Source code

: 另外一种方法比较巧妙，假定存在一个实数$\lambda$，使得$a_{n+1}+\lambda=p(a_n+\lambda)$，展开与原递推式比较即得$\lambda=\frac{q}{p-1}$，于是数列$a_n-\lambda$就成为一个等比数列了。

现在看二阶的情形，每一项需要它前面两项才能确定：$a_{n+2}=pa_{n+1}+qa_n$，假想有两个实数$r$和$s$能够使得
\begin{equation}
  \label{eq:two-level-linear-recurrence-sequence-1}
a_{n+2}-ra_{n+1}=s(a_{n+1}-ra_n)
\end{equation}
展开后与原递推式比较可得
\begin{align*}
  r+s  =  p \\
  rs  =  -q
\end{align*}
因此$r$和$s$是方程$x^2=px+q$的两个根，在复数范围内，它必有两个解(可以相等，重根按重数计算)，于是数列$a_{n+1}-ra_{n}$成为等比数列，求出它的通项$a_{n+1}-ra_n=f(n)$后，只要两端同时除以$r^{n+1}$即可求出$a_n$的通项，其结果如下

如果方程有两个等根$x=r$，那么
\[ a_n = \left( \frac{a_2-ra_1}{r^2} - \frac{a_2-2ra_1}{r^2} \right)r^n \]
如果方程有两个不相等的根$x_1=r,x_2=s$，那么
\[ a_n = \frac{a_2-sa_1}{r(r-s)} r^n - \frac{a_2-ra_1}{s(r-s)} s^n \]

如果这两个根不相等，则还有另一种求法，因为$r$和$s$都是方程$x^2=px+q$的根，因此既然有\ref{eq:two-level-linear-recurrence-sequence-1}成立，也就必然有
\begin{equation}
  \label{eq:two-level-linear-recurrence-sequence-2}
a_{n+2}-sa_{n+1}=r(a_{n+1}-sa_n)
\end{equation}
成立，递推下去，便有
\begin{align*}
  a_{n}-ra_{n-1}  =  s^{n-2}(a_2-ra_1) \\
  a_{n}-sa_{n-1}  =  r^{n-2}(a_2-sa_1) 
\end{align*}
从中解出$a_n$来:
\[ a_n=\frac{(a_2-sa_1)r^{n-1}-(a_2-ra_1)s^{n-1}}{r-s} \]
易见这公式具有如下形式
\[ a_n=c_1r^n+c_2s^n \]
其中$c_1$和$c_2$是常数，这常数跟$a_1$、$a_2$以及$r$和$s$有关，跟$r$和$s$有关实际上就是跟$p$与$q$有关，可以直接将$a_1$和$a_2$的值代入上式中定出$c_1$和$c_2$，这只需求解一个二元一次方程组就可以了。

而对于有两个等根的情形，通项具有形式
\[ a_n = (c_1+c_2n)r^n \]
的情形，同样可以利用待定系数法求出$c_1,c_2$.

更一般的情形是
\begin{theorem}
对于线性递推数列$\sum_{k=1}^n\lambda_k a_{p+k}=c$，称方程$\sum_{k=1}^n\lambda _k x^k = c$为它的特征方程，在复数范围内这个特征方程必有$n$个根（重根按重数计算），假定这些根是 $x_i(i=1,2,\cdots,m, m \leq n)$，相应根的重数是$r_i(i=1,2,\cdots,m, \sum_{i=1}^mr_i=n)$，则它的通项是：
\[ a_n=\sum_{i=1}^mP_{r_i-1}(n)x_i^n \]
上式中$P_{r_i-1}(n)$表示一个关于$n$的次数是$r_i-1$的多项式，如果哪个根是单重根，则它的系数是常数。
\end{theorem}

- **Work instructions**:
Take each line above that contains "linear" and copy it out.

- **Written solution**:
  \label{eq:two-level-linear-recurrence-sequence-1}
如果这两个根不相等，则还有另一种求法，因为$r$和$s$都是方程$x^2=px+q$的根，因此既然有\ref{eq:two-level-linear-recurrence-sequence-1}成立，也就必然有
  \label{eq:two-level-linear-recurrence-sequence-2}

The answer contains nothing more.